§ Items listed in a dataset
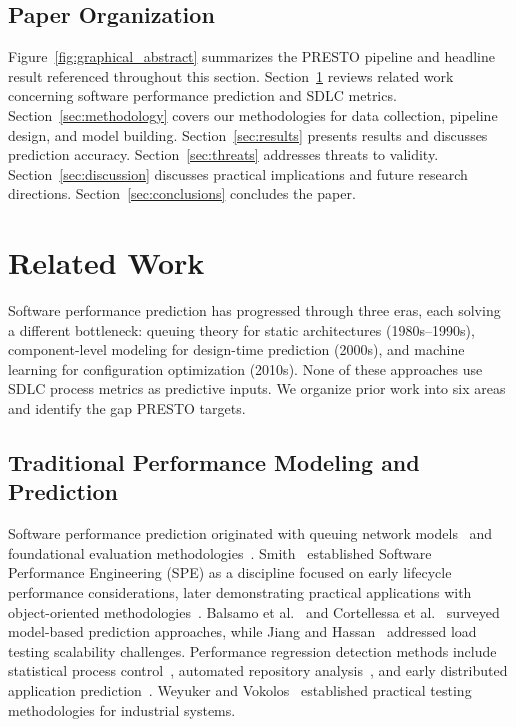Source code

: \documentclass[technologies,article,submit,pdftex,moreauthors]{Definitions/mdpi}
\begin{document}
\subsection{Paper Organization}\label{sec:organization}

Figure~\ref{fig:graphical_abstract} summarizes the PRESTO pipeline and headline result referenced throughout this section.
Section~\ref{sec:related_work} reviews related work
concerning software performance prediction and SDLC metrics.
Section~\ref{sec:methodology} covers our methodologies
for data collection, pipeline design, and model building.
Section~\ref{sec:results} presents results and discusses
prediction accuracy. Section~\ref{sec:threats} addresses
threats to validity. Section~\ref{sec:discussion}
discusses practical implications and future research directions.
Section~\ref{sec:conclusions} concludes the paper.

\section{Related Work}\label{sec:related_work}

Software performance prediction has progressed through three eras, each
solving a different bottleneck: queuing theory for static architectures
(1980s--1990s), component-level modeling for design-time prediction
(2000s), and machine learning for configuration optimization (2010s).
None of these approaches use SDLC process metrics as predictive inputs.
We organize prior work into six areas and identify the gap PRESTO
targets.

\subsection{Traditional Performance Modeling and
Prediction}\label{sec:rw_traditional}

Software performance prediction originated with queuing network
models~\cite{lazowska1984, reiser1980} and foundational evaluation
methodologies~\cite{ferrari1978, sauer1981, jain1991}.
Smith~\cite{smith1990} established Software Performance Engineering
(SPE) as a discipline focused on early lifecycle performance
considerations, later demonstrating practical applications with
object-oriented methodologies~\cite{smith2002}. Balsamo et
al.~\cite{balsamo2004} and Cortellessa et al.~\cite{cortellessa2011}
surveyed model-based prediction approaches, while Jiang and
Hassan~\cite{jiang2015} addressed load testing scalability challenges.
Performance regression detection methods include statistical process
control~\cite{nguyen2012}, automated repository
analysis~\cite{foo2010}, and early distributed application
prediction~\cite{hplabs2006}. Weyuker and Vokolos~\cite{weyuker2000}
established practical testing methodologies for industrial systems.
\end{document}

§ Work instructions
Set down exactly the lines running from the beginning of the entries above to the line that contains "(SPE) as a discipline", including both, and leave out pictures.

§ Task response
Source code

: \documentclass[technologies,article,submit,pdftex,moreauthors]{Definitions/mdpi}
\begin{document}
\subsection{Paper Organization}\label{sec:organization}

Figure~\ref{fig:graphical_abstract} summarizes the PRESTO pipeline and headline result referenced throughout this section.
Section~\ref{sec:related_work} reviews related work
concerning software performance prediction and SDLC metrics.
Section~\ref{sec:methodology} covers our methodologies
for data collection, pipeline design, and model building.
Section~\ref{sec:results} presents results and discusses
prediction accuracy. Section~\ref{sec:threats} addresses
threats to validity. Section~\ref{sec:discussion}
discusses practical implications and future research directions.
Section~\ref{sec:conclusions} concludes the paper.

\section{Related Work}\label{sec:related_work}

Software performance prediction has progressed through three eras, each
solving a different bottleneck: queuing theory for static architectures
(1980s--1990s), component-level modeling for design-time prediction
(2000s), and machine learning for configuration optimization (2010s).
None of these approaches use SDLC process metrics as predictive inputs.
We organize prior work into six areas and identify the gap PRESTO
targets.

\subsection{Traditional Performance Modeling and
Prediction}\label{sec:rw_traditional}

Software performance prediction originated with queuing network
models~\cite{lazowska1984, reiser1980} and foundational evaluation
methodologies~\cite{ferrari1978, sauer1981, jain1991}.
Smith~\cite{smith1990} established Software Performance Engineering
(SPE) as a discipline focused on early lifecycle performance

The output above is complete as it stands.